Benni is getting close to delivering her calf. She’s technically not due for a few more weeks, but her udder looks so full that I think she may go early. I’m a little nervous about how warm it’s going to be when her baby arrives. It’s not ideal to have her delivering so late in the year, but it’s just the way it worked out. I’ll be so relieved when we’re done with calving for this year—I find cow midwifery to be really stressful!

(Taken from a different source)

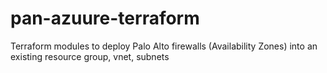 # pan-azuure-terraform
Terraform modules to deploy Palo Alto firewalls (Availability Zones) into an existing resource group, vnet, subnets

Here’s What I Loved This Week
We’ve been watching the new “Our National Parks” series on Netflix, which is narrated by President Obama. As many of you probably know, Chris works for the National Park Service, so we have quite a fondness for national parks in this house, and it’s been fun to see gorgeous footage from national parks across the globe. Also: This video of Julia enjoying a bath on a recent hot afternoon brings me joy. I am so glad I can offer her a bit of relief from the heat!